In brief, the Qabala today can be reborn neither in the Synagogue nor in the State that calls itself Israel. Both ignore it, so it ignores them. It has no valid motive for conforming to the very few Mosaic prescriptions which still survive and which every conforming Jew interprets according to his fancy.

It must offer itself freely to minds which are free. It is no longer mysterious and occult. On the contrary, it is intelligible and marvellously intelligent. It is the very souce of the civilizations that have gravitated around the Mediterranean which are today spreading all over our planet.

It states the religious problem as it has to be stated in a time which the further the horizon recedes, the nearer we come to the Mystery.

For such minds as are no longer bounded by ancient horizons and have thus become a mystery unto themselves, the totality of life is present in action. It is the Soliloguy of the One.

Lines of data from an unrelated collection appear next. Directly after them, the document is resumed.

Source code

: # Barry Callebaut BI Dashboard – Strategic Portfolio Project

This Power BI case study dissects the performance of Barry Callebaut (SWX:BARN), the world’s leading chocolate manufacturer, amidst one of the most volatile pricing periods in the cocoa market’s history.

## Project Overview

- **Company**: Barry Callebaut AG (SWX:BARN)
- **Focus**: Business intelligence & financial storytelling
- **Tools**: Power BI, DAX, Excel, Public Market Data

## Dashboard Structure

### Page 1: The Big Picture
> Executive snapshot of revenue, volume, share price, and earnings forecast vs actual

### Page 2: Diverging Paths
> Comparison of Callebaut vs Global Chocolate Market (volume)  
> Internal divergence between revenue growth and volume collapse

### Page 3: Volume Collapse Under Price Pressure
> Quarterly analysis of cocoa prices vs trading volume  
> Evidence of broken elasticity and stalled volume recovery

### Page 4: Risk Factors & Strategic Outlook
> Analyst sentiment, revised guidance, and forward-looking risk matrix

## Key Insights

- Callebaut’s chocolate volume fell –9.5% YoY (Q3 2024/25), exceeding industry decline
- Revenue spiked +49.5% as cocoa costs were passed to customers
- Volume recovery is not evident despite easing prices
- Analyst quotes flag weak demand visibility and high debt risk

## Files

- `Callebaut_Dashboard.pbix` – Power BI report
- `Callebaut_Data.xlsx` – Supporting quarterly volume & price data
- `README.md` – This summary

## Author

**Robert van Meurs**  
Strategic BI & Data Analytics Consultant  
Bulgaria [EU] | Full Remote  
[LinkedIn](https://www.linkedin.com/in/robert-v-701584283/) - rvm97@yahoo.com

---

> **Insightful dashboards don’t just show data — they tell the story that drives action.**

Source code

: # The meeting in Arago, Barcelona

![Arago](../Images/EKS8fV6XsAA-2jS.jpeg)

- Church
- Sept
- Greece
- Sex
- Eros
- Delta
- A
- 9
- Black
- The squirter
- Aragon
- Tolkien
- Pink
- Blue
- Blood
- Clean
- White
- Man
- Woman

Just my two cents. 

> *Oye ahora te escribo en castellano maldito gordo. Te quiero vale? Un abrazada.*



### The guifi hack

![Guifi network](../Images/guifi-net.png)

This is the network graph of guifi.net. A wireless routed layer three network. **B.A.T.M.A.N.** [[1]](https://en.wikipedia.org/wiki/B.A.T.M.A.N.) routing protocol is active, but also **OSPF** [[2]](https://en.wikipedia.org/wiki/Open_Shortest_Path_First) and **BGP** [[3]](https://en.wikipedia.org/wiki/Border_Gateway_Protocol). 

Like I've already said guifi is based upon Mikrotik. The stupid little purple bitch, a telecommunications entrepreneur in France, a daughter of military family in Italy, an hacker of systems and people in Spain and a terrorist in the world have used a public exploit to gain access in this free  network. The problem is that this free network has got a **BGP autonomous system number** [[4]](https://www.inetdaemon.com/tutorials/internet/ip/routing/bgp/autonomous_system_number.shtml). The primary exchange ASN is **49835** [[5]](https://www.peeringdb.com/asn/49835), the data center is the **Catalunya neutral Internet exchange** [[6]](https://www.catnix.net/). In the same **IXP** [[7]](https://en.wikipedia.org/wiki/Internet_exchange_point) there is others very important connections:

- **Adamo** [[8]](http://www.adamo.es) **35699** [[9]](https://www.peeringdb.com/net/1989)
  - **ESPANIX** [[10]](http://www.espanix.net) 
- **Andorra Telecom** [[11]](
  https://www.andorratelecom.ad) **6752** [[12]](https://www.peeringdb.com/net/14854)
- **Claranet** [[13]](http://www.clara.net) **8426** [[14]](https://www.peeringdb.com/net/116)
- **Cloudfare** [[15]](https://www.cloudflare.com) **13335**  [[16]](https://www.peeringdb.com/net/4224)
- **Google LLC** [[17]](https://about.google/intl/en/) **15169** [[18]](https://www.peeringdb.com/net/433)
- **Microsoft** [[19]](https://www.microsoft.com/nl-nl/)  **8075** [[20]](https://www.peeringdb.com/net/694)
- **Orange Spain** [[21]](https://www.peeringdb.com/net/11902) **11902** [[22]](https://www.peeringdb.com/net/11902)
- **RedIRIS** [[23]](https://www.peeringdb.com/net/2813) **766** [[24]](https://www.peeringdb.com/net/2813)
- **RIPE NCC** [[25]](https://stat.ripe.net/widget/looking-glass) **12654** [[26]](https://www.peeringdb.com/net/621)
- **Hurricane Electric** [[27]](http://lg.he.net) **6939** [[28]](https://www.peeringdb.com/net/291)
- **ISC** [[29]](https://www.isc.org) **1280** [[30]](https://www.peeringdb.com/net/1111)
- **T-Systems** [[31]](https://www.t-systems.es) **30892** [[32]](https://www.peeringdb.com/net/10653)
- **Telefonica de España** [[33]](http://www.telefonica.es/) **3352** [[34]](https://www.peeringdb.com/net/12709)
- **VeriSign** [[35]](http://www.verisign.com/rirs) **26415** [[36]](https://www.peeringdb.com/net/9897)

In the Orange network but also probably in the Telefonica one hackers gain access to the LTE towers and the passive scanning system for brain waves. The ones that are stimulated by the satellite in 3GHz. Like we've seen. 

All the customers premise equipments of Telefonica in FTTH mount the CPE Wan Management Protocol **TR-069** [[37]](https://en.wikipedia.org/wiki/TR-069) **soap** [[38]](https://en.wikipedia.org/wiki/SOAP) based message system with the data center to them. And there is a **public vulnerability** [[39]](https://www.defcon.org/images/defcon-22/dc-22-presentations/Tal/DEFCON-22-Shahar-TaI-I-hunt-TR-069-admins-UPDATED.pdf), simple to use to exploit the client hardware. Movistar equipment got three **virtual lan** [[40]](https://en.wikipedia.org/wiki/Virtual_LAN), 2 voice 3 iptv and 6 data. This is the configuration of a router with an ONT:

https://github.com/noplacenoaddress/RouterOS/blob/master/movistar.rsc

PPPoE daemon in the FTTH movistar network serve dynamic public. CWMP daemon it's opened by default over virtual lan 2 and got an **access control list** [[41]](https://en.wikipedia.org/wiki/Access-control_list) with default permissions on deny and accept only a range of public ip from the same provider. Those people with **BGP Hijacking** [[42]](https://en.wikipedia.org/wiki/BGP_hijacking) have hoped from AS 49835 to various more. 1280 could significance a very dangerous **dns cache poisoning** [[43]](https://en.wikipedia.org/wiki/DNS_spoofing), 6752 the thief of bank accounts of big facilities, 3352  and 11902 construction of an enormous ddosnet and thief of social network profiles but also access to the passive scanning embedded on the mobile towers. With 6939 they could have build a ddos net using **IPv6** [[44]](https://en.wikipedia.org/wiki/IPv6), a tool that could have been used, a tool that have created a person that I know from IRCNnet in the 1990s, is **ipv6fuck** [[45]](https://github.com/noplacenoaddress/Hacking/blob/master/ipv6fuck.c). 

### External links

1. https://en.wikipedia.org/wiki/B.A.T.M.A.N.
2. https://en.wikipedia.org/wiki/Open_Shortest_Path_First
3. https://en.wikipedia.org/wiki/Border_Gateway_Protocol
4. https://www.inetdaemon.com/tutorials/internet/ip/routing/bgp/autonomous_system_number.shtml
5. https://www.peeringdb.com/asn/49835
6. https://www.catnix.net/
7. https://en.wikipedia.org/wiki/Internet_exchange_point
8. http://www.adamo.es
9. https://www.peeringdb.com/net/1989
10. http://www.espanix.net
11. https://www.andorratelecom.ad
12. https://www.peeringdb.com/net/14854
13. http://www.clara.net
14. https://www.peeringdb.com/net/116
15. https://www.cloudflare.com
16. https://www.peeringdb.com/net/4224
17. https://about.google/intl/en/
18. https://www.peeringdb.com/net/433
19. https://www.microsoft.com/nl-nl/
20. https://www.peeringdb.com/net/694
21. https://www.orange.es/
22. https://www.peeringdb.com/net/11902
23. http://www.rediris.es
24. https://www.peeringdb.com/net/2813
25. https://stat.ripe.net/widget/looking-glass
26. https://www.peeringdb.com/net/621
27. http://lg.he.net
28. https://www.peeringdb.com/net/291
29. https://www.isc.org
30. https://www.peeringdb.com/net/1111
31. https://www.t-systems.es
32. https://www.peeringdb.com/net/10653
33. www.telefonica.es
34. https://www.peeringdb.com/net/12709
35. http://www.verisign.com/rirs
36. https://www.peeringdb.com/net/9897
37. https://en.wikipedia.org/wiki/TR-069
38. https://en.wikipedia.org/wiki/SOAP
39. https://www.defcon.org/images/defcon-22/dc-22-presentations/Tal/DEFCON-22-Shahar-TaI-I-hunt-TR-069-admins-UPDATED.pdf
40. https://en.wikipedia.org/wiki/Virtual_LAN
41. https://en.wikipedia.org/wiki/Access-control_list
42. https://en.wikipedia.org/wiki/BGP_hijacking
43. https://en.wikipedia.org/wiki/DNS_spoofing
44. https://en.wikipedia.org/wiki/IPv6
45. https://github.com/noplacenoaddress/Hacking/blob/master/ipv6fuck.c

This is the true Revelation, plainly visible to all.     Suares, Sepher Yetsira, p.50
    


Une autre figure singulière, qui se détache dans la nébuleuse des penseurs cabalisants, est celle de Carlo Suarés. Détaché du judaïsme de ses pères, ce peintre et intellectuel d'origine égyptienne établi en France, qui a été par ailleurs l'un des premiers traducteurs de Krishnamurti en français, a écrit plusieurs livres consacrés à la cabale, dont notamment une traduction commentée du Livre de la Création (Sefer Yetsirah) et de nombreux écrits où il se propose de retrouver la cabale authentique qui aurait été, selon sa thèse, déformée par l'idéologie religieuse rabbinique (27). L'influence de la pensée originale de Carlo Suarés a été à peu près insignifiante sur le judaïsme français mais elle s'est exercée sur divers milieux d'origine chrétienne, aspirant à découvrir de nouveaux horizons spirituels. Une fondation qui porte son nom et qui se consacre à diffuser son œuvre picturale est toujours active.

Charles Mopsik: Les formes multiples de la cabale en France au vingtième siècle (PDF)

Another singular figure, which stands out in the nebulous of cabalizing thinkers, is that of Carlo Suaris. Detached from Judaism of his fathers, this painter and intellectual of Egyptian origin established in France, who was also one of the first translators of Krishnamurti into French, wrote several books devoted to the cabal, including in particular a commented translation of Book of Creation (Sefer Yetsirah) and numerous writings in which he proposes to find the authentic cabal which, according to his thesis, has been distorted by rabbinical religious ideology (27). The influence of Carlo Suaris' original thought was almost insignificant on French Judaism but it was exerted on various circles of Christian origin, aspiring to discover new spiritual horizons. A foundation which bears his name and which is dedicated to disseminating his pictorial work is still active.
 
Carlo Suares (d.1976) was of a very old Sephardi family that arrived in Spain probably with the Arab conquest. They emigrated during the Inquisition to Tuscany, and settled in Egypt in the 18th century. Expelled from Egypt and dispossessed, he settled in Paris and became a French citizen. He had a diploma in architecture from the Ecole des Beaux-Arts, and he painted a great deal, having "in true Kabbalistic spirit" sought to discover - and found - a synthesis of light.